Olavo de Carvalho

Jornal da Tarde, 07 de noviembre de 2002

El gobernador Geraldo Alckmin es un paladín de los movimientos “políticamente correctos” que pretenden instaurar, mediante la presión de consensos más o menos improvisados, los “nuevos derechos del hombre” – algunos de ellos en flagrante oposición a los antiguos – patrocinados por la ONU, por los medios de comunicación izquierdistas elegantes de Nueva York y París y por la red mundial de ONGs. A la vez, es un defensor del orden democrático, respetuoso con los derechos del capital privado en el campo económico y contrario a toda exhibición de arrogancia autoritaria.

Bastan esos breves rasgos para saber que se trata de una encarnación típica del político de la izquierda moderada que ha ocupado el sitio de los comunistas en el escenario de las democracias occidentales.

En un régimen normal y representativo de la era pos-comunista, un hombre como el gobernador Alckmin personificaría, ante el electorado, la voz y la presencia de la izquierda. Frente a él, se alzaría como fuerza antagónica en las elecciones el típico hombre de la derecha – el demócrata-cristiano de Alemania y de Italia, el conservador inglés, el republicano de EUA -, defendiendo, en contra del ideario reformista “políticamente correcto”, los valores y principios de la moral judeocristiana y la no-intervención del Estado en la economía.

La alternancia en el poder de esas dos corrientes produciría el equilibrio dinámico de la vida democrática, marginando y neutralizando a los extremismos de ambos lados, exactamente como en Francia la competencia entre Chirac y Jospin excluye a los maoístas y a Le Pen, o como en EUA la disputa entre republicanos y demócratas no deja espacio a Louis Farrakhan o a David Duke.

En Brasil, la unanimidad de los medios de comunicación ha endilgado al pueblo brasileño la creencia de que las últimas elecciones han consolidado la democracia en este país. Con la victoria de Lula, Brasil habría entrado por fin en la modernidad política, poniéndose a la altura de los regímenes vigentes en la parte civilizada del mundo.

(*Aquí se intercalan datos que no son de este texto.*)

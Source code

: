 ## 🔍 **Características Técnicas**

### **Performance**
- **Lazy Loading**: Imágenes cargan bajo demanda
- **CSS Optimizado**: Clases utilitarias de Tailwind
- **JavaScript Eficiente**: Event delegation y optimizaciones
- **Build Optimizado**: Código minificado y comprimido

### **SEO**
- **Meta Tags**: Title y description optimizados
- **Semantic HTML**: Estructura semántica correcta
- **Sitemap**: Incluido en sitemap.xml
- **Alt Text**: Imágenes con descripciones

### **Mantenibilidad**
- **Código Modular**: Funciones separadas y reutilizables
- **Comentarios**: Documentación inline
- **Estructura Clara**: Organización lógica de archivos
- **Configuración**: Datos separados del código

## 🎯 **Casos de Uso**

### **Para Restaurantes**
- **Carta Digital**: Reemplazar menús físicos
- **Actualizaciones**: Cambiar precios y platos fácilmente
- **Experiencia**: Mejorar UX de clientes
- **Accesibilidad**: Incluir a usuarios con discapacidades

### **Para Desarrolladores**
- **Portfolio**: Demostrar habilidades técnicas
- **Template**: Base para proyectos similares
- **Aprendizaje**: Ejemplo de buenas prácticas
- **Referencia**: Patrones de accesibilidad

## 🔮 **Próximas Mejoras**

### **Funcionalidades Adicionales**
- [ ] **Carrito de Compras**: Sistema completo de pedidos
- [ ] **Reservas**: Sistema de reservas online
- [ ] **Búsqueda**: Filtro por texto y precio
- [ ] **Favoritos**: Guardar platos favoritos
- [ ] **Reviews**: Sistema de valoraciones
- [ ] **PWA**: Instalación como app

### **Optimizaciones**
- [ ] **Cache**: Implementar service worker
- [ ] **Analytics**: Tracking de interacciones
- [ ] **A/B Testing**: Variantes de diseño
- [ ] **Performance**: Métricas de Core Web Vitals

Para hacerse una idea de lo falsa, artificial y malintencionada que es esa propaganda, basta verificar que, en las últimas elecciones, no ha habido en la lista de candidatos ni un solo conservador, ni un solo defensor de la libertad económica y de la moral tradicional. Al haber dado un giro violento hacia la izquierda el fiel de la balanza, el lugar nominal de la “derecha” ha sido ocupado por el equivalente local y tucano de los social-demócratas europeos, y el papel de la “izquierda” por los partidos del Foro de São Paulo. Ahora bien, ¿qué es el Foro de São Paulo? Es, ni más ni menos, la coordinación política del movimiento comunista en el continente, guiada por Fidel Castro y financiada por partidos revolucionarios que viven del narcotráfico y de los secuestros. Es, tras la extinción de la Conferencia Tricontinental de La Habana que sembró el terror en la década de los 70, la más poderosa, terrorífica, violenta y cínica organización política que haya existido jamás en América Latina. Uno de los factores que la hacen especialmente peligrosa es que, al articular acciones legales e ilegales a escala continental, con una identidad diversa en cada país, puede dar una imagen de normalidad constitucional a movimientos políticos que, en el fondo, dependen de socios criminales.

Ahora, por ejemplo, tenemos en lo más alto del escalafón del gobierno electo al Sr. Antonio Palocci, que ni esconde su complicidad con las Farc – las mismas Fuerzas Armadas Revolucionarias de Colombia que, según documentos aprehendidos junto con Fernandinho Beira-Mar, inyectan anualmente en el mercado brasileño 200 toneladas de cocaína. El propio presidente electo es un apologista de las Farc, cuya inocencia ha proclamado, dogmáticamente y en contra de todas las pruebas, en un discurso para oficiales superiores de las Fuerzas Armadas en el Club del Ejército del Aire, en Rio de Janeiro. Con ese hombre en la Presidencia, la represión al narcotráfico estará bajo el mando supremo del abogado del principal sospechoso.

Con el tucanado como única alternativa a esa gente, el panorama electoral brasileño ha quedado, por tanto, dividido entre socialistas democráticos y comunistas revolucionarios, siendo éstos últimos presentados como socialistas democráticos y aquéllos como conservadores.

Ningún reparto de papeles podía ser más ficticio, con la circunstancia agravante de que nada de eso ha sido aclarado al público elector, constantemente bombardeado por una campaña de desinformación calculada para hacerle creer que estaba en una democracia moderna normal, votando en unas elecciones normales igual que un francés eligiendo entre Chirac y Jospin o un americano entre Bush y Gore.

Las últimas elecciones, proclamadas “las más transparentes de toda nuestra historia”, han sido casi tan falseadas y manipuladas como el plebiscito de Saddam Hussein en Irak.